> The problem
Take each line from the entries that holds "PCAs" and copy it out.

Top of Source records

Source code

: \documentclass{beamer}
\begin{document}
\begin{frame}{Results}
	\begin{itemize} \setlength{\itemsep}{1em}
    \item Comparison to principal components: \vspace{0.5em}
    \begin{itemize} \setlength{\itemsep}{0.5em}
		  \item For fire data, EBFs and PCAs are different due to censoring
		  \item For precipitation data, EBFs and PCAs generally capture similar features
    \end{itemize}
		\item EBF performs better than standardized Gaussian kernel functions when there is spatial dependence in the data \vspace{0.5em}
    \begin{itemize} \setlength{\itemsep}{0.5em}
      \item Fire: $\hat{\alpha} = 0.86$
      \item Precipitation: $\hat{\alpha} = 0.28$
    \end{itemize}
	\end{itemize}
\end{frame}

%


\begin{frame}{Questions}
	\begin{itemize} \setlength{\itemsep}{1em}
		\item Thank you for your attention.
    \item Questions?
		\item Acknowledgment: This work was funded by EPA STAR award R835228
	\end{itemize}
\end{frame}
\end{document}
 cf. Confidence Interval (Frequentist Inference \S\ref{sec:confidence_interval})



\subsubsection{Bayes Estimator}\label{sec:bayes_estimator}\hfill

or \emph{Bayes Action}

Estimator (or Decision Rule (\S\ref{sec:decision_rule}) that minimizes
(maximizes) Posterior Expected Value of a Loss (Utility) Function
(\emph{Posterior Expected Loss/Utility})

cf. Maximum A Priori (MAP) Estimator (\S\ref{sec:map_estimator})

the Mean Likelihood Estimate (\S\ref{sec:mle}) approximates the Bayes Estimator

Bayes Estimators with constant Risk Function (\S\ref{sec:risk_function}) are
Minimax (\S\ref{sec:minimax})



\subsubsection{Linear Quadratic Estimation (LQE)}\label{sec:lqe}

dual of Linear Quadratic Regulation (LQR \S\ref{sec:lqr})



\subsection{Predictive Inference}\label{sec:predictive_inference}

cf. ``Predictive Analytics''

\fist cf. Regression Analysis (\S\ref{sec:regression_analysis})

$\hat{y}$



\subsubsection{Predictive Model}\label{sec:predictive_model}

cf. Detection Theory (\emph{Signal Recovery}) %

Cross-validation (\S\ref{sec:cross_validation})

Bottom of Source records

> Exercise result
		  \item For fire data, EBFs and PCAs are different due to censoring
		  \item For precipitation data, EBFs and PCAs generally capture similar features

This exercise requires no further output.